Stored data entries
*-*-*

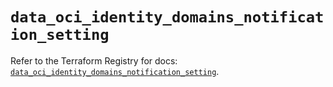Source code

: # `data_oci_identity_domains_notification_setting`

Refer to the Terraform Registry for docs: [`data_oci_identity_domains_notification_setting`](https://registry.terraform.io/providers/oracle/oci/6.18.0/docs/data-sources/identity_domains_notification_setting).
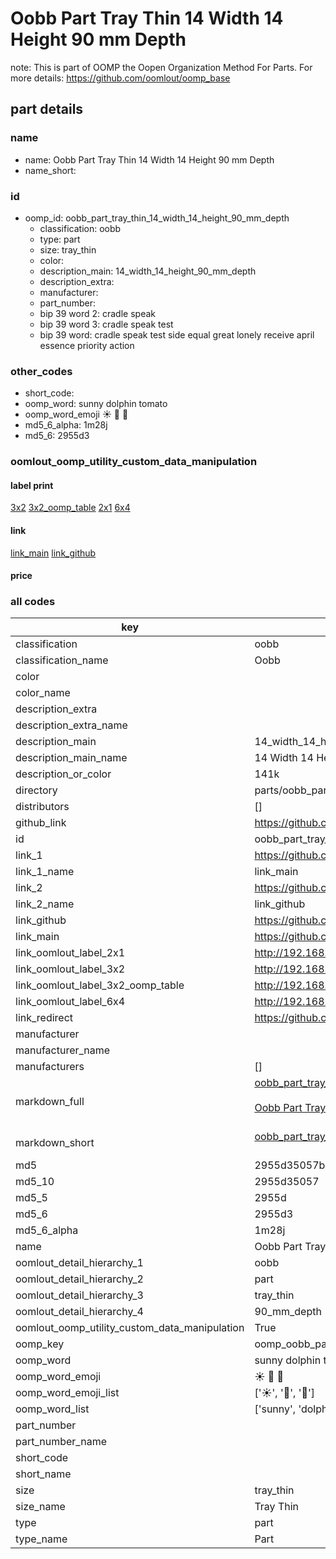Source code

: # Oobb Part Tray Thin 14 Width 14 Height 90 mm Depth  

note: This is part of OOMP the Oopen Organization Method For Parts. For more details: https://github.com/oomlout/oomp_base

##  part details
  







### name
* name: Oobb Part Tray Thin 14 Width 14 Height 90 mm Depth
* name_short: 
### id
* oomp_id: oobb_part_tray_thin_14_width_14_height_90_mm_depth
  * classification: oobb
  * type: part
  * size: tray_thin
  * color: 
  * description_main: 14_width_14_height_90_mm_depth
  * description_extra: 
  * manufacturer: 
  * part_number: 
  * bip 39 word 2: cradle speak
  * bip 39 word 3: cradle speak test
  * bip 39 word: cradle speak test side equal great lonely receive april essence priority action

### other_codes
* short_code: 
* oomp_word: sunny dolphin tomato
* oomp_word_emoji :sunny: :dolphin: :tomato:
* md5_6_alpha: 1m28j
* md5_6: 2955d3






### oomlout_oomp_utility_custom_data_manipulation
#### label print
[3x2](http://192.168.1.245:1112/?label=oomp%201m28j)
[3x2_oomp_table](http://192.168.1.108:1112/?label=oomp%201m28j)
[2x1](http://192.168.1.242:1112/?label=oomp%201m28j)
[6x4](http://192.168.1.55:1112/?label=oomp%201m28j)    

#### link

[link_main](https://github.com/oomlout/oomlout_oomp_version_1_messy/tree/main/parts/oobb_part_tray_thin_14_width_14_height_90_mm_depth) [link_github](https://github.com/oomlout/oomlout_oomp_version_1_messy/tree/main/parts/oobb_part_tray_thin_14_width_14_height_90_mm_depth)                             

#### price







### all codes 
| key | value |  
| --- | --- |  
| classification | oobb |  
| classification_name | Oobb |  
| color |  |  
| color_name |  |  
| description_extra |  |  
| description_extra_name |  |  
| description_main | 14_width_14_height_90_mm_depth |  
| description_main_name | 14 Width 14 Height 90 mm Depth |  
| description_or_color | 141k |  
| directory | parts/oobb_part_tray_thin_14_width_14_height_90_mm_depth |  
| distributors | [] |  
| github_link | https://github.com/oomlout/oomlout_oomp_part_src/tree/main/parts/oobb_part_tray_thin_14_width_14_height_90_mm_depth |  
| id | oobb_part_tray_thin_14_width_14_height_90_mm_depth |  
| link_1 | https://github.com/oomlout/oomlout_oomp_version_1_messy/tree/main/parts/oobb_part_tray_thin_14_width_14_height_90_mm_depth |  
| link_1_name | link_main |  
| link_2 | https://github.com/oomlout/oomlout_oomp_version_1_messy/tree/main/parts/oobb_part_tray_thin_14_width_14_height_90_mm_depth |  
| link_2_name | link_github |  
| link_github | https://github.com/oomlout/oomlout_oomp_version_1_messy/tree/main/parts/oobb_part_tray_thin_14_width_14_height_90_mm_depth |  
| link_main | https://github.com/oomlout/oomlout_oomp_version_1_messy/tree/main/parts/oobb_part_tray_thin_14_width_14_height_90_mm_depth |  
| link_oomlout_label_2x1 | http://192.168.1.242:1112/?label=oomp%201m28j |  
| link_oomlout_label_3x2 | http://192.168.1.245:1112/?label=oomp%201m28j |  
| link_oomlout_label_3x2_oomp_table | http://192.168.1.108:1112/?label=oomp%201m28j |  
| link_oomlout_label_6x4 | http://192.168.1.55:1112/?label=oomp%201m28j |  
| link_redirect | https://github.com/oomlout/oomlout_oomp_version_1_messy/tree/main/parts/oobb_part_tray_thin_14_width_14_height_90_mm_depth |  
| manufacturer |  |  
| manufacturer_name |  |  
| manufacturers | [] |  
| markdown_full | [oobb_part_tray_thin_14_width_14_height_90_mm_depth](none)<br>[](none)<br>[Oobb Part Tray Thin 14 Width 14 Height 90 Mm Depth](none)<br><br> |  
| markdown_short | [oobb_part_tray_thin_14_width_14_height_90_mm_depth](none)<br><br> |  
| md5 | 2955d35057b3907598a60c7fbf34318f |  
| md5_10 | 2955d35057 |  
| md5_5 | 2955d |  
| md5_6 | 2955d3 |  
| md5_6_alpha | 1m28j |  
| name | Oobb Part Tray Thin 14 Width 14 Height 90 mm Depth |  
| oomlout_detail_hierarchy_1 | oobb |  
| oomlout_detail_hierarchy_2 | part |  
| oomlout_detail_hierarchy_3 | tray_thin |  
| oomlout_detail_hierarchy_4 | 90_mm_depth |  
| oomlout_oomp_utility_custom_data_manipulation | True |  
| oomp_key | oomp_oobb_part_tray_thin_14_width_14_height_90_mm_depth |  
| oomp_word | sunny dolphin tomato |  
| oomp_word_emoji | :sunny: :dolphin: :tomato: |  
| oomp_word_emoji_list | [':sunny:', ':dolphin:', ':tomato:'] |  
| oomp_word_list | ['sunny', 'dolphin', 'tomato'] |  
| part_number |  |  
| part_number_name |  |  
| short_code |  |  
| short_name |  |  
| size | tray_thin |  
| size_name | Tray Thin |  
| type | part |  
| type_name | Part |  
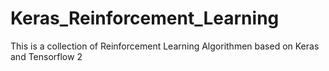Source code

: # Keras_Reinforcement_Learning
This is a collection of Reinforcement Learning Algorithmen based on Keras and Tensorflow 2
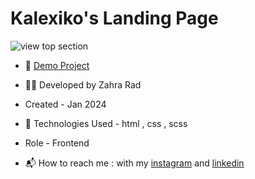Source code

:# Kalexiko's Landing Page

![view top section](https://github.com/Zahra-Rad/Kalexiko/assets/118894293/8cb14324-5169-43ac-92f4-21e5a2bd9abf)

- 📎 [Demo Project](https://zahra-rad.github.io/Kalexiko/)

- 👩‍💻 Developed by Zahra Rad

- Created - Jan 2024

- 🔧 Technologies Used - html , css , scss

- Role - Frontend

- 📬 How to reach me : with my [instagram](https://www.instagram.com/zahra.rad_dev?utm_source=qr&igsh=MW1rN2kzcDdpcmNocA==) and [linkedin](https://www.linkedin.com/in/zahra-kaboodvandi-rad-87b12021b?utm_source=share&utm_campaign=share_via&utm_content=profile&utm_medium=android_app)
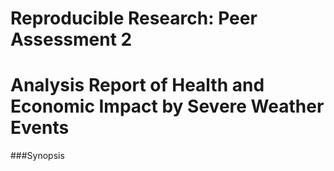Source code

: Reproducible Research: Peer Assessment 2
========================================
Analysis Report of Health and Economic Impact by Severe Weather Events
========================================
###Synopsis
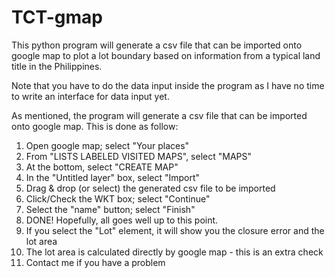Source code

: # TCT-gmap
This python program will generate a csv file that can be imported onto google map to plot a lot boundary based on information from a typical land title in the Philippines.

Note that you have to do the data input inside the program as I have no time to write an interface for data input yet.

As mentioned, the program will generate a csv file that can be imported onto google map. This is done as follow:
1. Open google map; select "Your places"
2. From "LISTS  LABELED VISITED MAPS", select "MAPS"
3. At the bottom, select "CREATE MAP"
4. In the "Untitled layer" box, select "Import"
5. Drag & drop (or select) the generated csv file to be imported
6. Click/Check the WKT box; select "Continue"
7. Select the "name" button; select "Finish"
8. DONE! Hopefully, all goes well up to this point.
9. If you select the "Lot" element, it will show you the closure error and the lot area
10. The lot area is calculated directly by google map - this is an extra check
11. Contact me if you have a problem
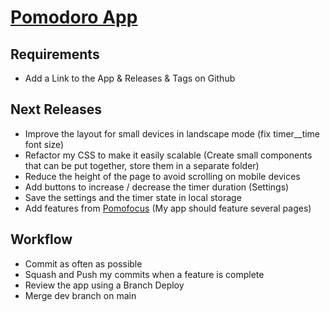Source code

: # [Pomodoro App](https://tymer.netlify.app/)

## Requirements

- Add a Link to the App & Releases & Tags on Github

## Next Releases

- Improve the layout for small devices in landscape mode (fix timer__time font size)
- Refactor my CSS to make it easily scalable (Create small components that can be put together, store them in a separate folder)
- Reduce the height of the page to avoid scrolling on mobile devices
- Add buttons to increase / decrease the timer duration (Settings)
- Save the settings and the timer state in local storage
- Add features from [Pomofocus](https://pomofocus.io/) (My app should feature several pages)

## Workflow

- Commit as often as possible
- Squash and Push my commits when a feature is complete
- Review the app using a Branch Deploy
- Merge dev branch on main
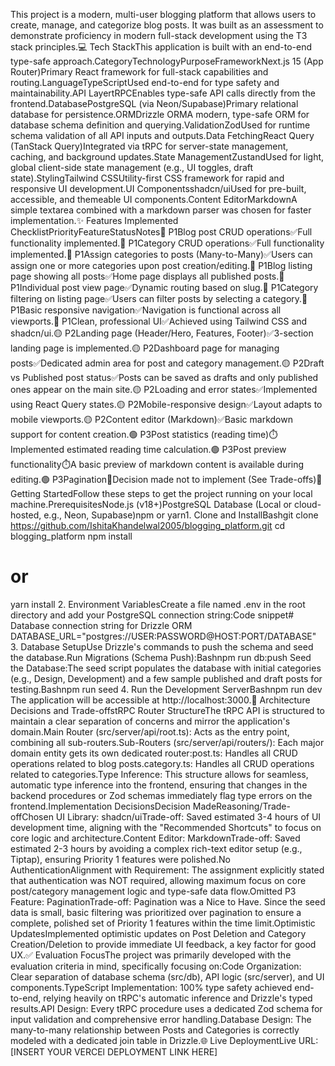 This project is a modern, multi-user blogging platform that allows users to create, manage, and categorize blog posts. It was built as an assessment to demonstrate proficiency in modern full-stack development using the T3 stack principles.💻 Tech StackThis application is built with an end-to-end type-safe approach.CategoryTechnologyPurposeFrameworkNext.js 15 (App Router)Primary React framework for full-stack capabilities and routing.LanguageTypeScriptUsed end-to-end for type safety and maintainability.API LayertRPCEnables type-safe API calls directly from the frontend.DatabasePostgreSQL (via Neon/Supabase)Primary relational database for persistence.ORMDrizzle ORMA modern, type-safe ORM for database schema definition and querying.ValidationZodUsed for runtime schema validation of all API inputs and outputs.Data FetchingReact Query (TanStack Query)Integrated via tRPC for server-state management, caching, and background updates.State ManagementZustandUsed for light, global client-side state management (e.g., UI toggles, draft state).StylingTailwind CSSUtility-first CSS framework for rapid and responsive UI development.UI Componentsshadcn/uiUsed for pre-built, accessible, and themeable UI components.Content EditorMarkdownA simple textarea combined with a markdown parser was chosen for faster implementation.✨ Features Implemented ChecklistPriorityFeatureStatusNotes🔴 P1Blog post CRUD operations✅Full functionality implemented.🔴 P1Category CRUD operations✅Full functionality implemented.🔴 P1Assign categories to posts (Many-to-Many)✅Users can assign one or more categories upon post creation/editing.🔴 P1Blog listing page showing all posts✅Home page displays all published posts.🔴 P1Individual post view page✅Dynamic routing based on slug.🔴 P1Category filtering on listing page✅Users can filter posts by selecting a category.🔴 P1Basic responsive navigation✅Navigation is functional across all viewports.🔴 P1Clean, professional UI✅Achieved using Tailwind CSS and shadcn/ui.🟡 P2Landing page (Header/Hero, Features, Footer)✅3-section landing page is implemented.🟡 P2Dashboard page for managing posts✅Dedicated admin area for post and category management.🟡 P2Draft vs Published post status✅Posts can be saved as drafts and only published ones appear on the main site.🟡 P2Loading and error states✅Implemented using React Query states.🟡 P2Mobile-responsive design✅Layout adapts to mobile viewports.🟡 P2Content editor (Markdown)✅Basic markdown support for content creation.🟢 P3Post statistics (reading time)⏱️Implemented estimated reading time calculation.🟢 P3Post preview functionality⏱️A basic preview of markdown content is available during editing.🟢 P3Pagination🚧Decision made not to implement (See Trade-offs)🚀 Getting StartedFollow these steps to get the project running on your local machine.PrerequisitesNode.js (v18+)PostgreSQL Database (Local or cloud-hosted, e.g., Neon, Supabase)npm or yarn1. Clone and InstallBashgit clone https://github.com/IshitaKhandelwal2005/blogging_platform.git
cd blogging_platform
npm install
# or
yarn install
2. Environment VariablesCreate a file named .env in the root directory and add your PostgreSQL connection string:Code snippet# Database connection string for Drizzle ORM
DATABASE_URL="postgres://USER:PASSWORD@HOST:PORT/DATABASE"
3. Database SetupUse Drizzle's commands to push the schema and seed the database.Run Migrations (Schema Push):Bashnpm run db:push
Seed the Database:The seed script populates the database with initial categories (e.g., Design, Development) and a few sample published and draft posts for testing.Bashnpm run seed
4. Run the Development ServerBashnpm run dev
The application will be accessible at http://localhost:3000.📐 Architecture Decisions and Trade-offstRPC Router StructureThe tRPC API is structured to maintain a clear separation of concerns and mirror the application's domain.Main Router (src/server/api/root.ts): Acts as the entry point, combining all sub-routers.Sub-Routers (src/server/api/routers/): Each major domain entity gets its own dedicated router:post.ts: Handles all CRUD operations related to blog posts.category.ts: Handles all CRUD operations related to categories.Type Inference: This structure allows for seamless, automatic type inference into the frontend, ensuring that changes in the backend procedures or Zod schemas immediately flag type errors on the frontend.Implementation DecisionsDecision MadeReasoning/Trade-offChosen UI Library: shadcn/uiTrade-off: Saved estimated 3-4 hours of UI development time, aligning with the "Recommended Shortcuts" to focus on core logic and architecture.Content Editor: MarkdownTrade-off: Saved estimated 2-3 hours by avoiding a complex rich-text editor setup (e.g., Tiptap), ensuring Priority 1 features were polished.No AuthenticationAlignment with Requirement: The assignment explicitly stated that authentication was NOT required, allowing maximum focus on core post/category management logic and type-safe data flow.Omitted P3 Feature: PaginationTrade-off: Pagination was a Nice to Have. Since the seed data is small, basic filtering was prioritized over pagination to ensure a complete, polished set of Priority 1 features within the time limit.Optimistic UpdatesImplemented optimistic updates on Post Deletion and Category Creation/Deletion to provide immediate UI feedback, a key factor for good UX.✅ Evaluation FocusThe project was primarily developed with the evaluation criteria in mind, specifically focusing on:Code Organization: Clear separation of database schema (src/db), API logic (src/server), and UI components.TypeScript Implementation: 100% type safety achieved end-to-end, relying heavily on tRPC's automatic inference and Drizzle's typed results.API Design: Every tRPC procedure uses a dedicated Zod schema for input validation and comprehensive error handling.Database Design: The many-to-many relationship between Posts and Categories is correctly modeled with a dedicated join table in Drizzle.🌐 Live DeploymentLive URL: [INSERT YOUR VERCEl DEPLOYMENT LINK HERE]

*-*-*

Every line of the data that includes the word "Releases" should be copied.

§ The completed task:
- Add a Link to the App & Releases & Tags on Github
## Next Releases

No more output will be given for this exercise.